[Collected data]
[Start of section]
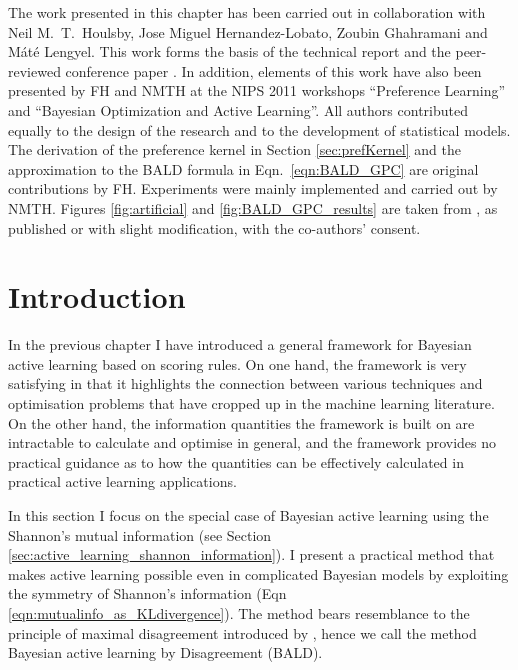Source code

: 

\begin{summarycontributions}
The work presented in this chapter has been carried out in collaboration with Neil M.\ T.\ Houlsby, Jose Miguel Hernandez-Lobato, Zoubin Ghahramani and M\'{a}t\'{e} Lengyel. This work forms the basis of the technical report \citep{Houlsby2011} and the peer-reviewed conference paper \citep{Houlsby2012preference}. In addition, elements of this work have also been presented by FH and NMTH at the NIPS 2011 workshops ``Preference Learning'' and ``Bayesian Optimization and Active Learning''. All authors contributed equally to the design of the research and to the development of statistical models. The derivation of the preference kernel in Section \eqref{sec:prefKernel} and the approximation to the BALD formula in Eqn.\ \eqref{eqn:BALD_GPC} are original contributions by FH. Experiments were mainly implemented and carried out by NMTH. Figures \ref{fig:artificial} and \ref{fig:BALD_GPC_results} are taken from \citep{Houlsby2011}, as published or with slight modification, with the co-authors' consent.
\end{summarycontributions}

\section{Introduction}

In the previous chapter I have introduced a general framework for Bayesian active learning based on scoring rules. On one hand, the framework is very satisfying in that it highlights the connection between various techniques and optimisation problems that have cropped up in the machine learning literature. On the other hand, the information quantities the framework is built on are intractable to calculate and optimise in general, and the framework provides no practical guidance as to how the quantities can be effectively calculated in practical active learning applications.

In this section I focus on the special case of Bayesian active learning using the Shannon's mutual information (see Section \ref{sec:active_learning_shannon_information}). I present a practical method that makes active learning possible even in complicated Bayesian models by exploiting the symmetry of Shannon's information (Eqn \eqref{eqn:mutualinfo_as_KLdivergence}). The method bears resemblance to the principle of maximal disagreement introduced by \citet{seung1992}, hence we call the method Bayesian active learning by Disagreement (BALD).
[End of section]
WHAT YOU NEED TO DO =
Nothing but the lines from the one with "In the previous" through the last line of the records above should be retyped, and those word for word.

EXERCISE ANSWER =
In the previous chapter I have introduced a general framework for Bayesian active learning based on scoring rules. On one hand, the framework is very satisfying in that it highlights the connection between various techniques and optimisation problems that have cropped up in the machine learning literature. On the other hand, the information quantities the framework is built on are intractable to calculate and optimise in general, and the framework provides no practical guidance as to how the quantities can be effectively calculated in practical active learning applications.

In this section I focus on the special case of Bayesian active learning using the Shannon's mutual information (see Section \ref{sec:active_learning_shannon_information}). I present a practical method that makes active learning possible even in complicated Bayesian models by exploiting the symmetry of Shannon's information (Eqn \eqref{eqn:mutualinfo_as_KLdivergence}). The method bears resemblance to the principle of maximal disagreement introduced by \citet{seung1992}, hence we call the method Bayesian active learning by Disagreement (BALD).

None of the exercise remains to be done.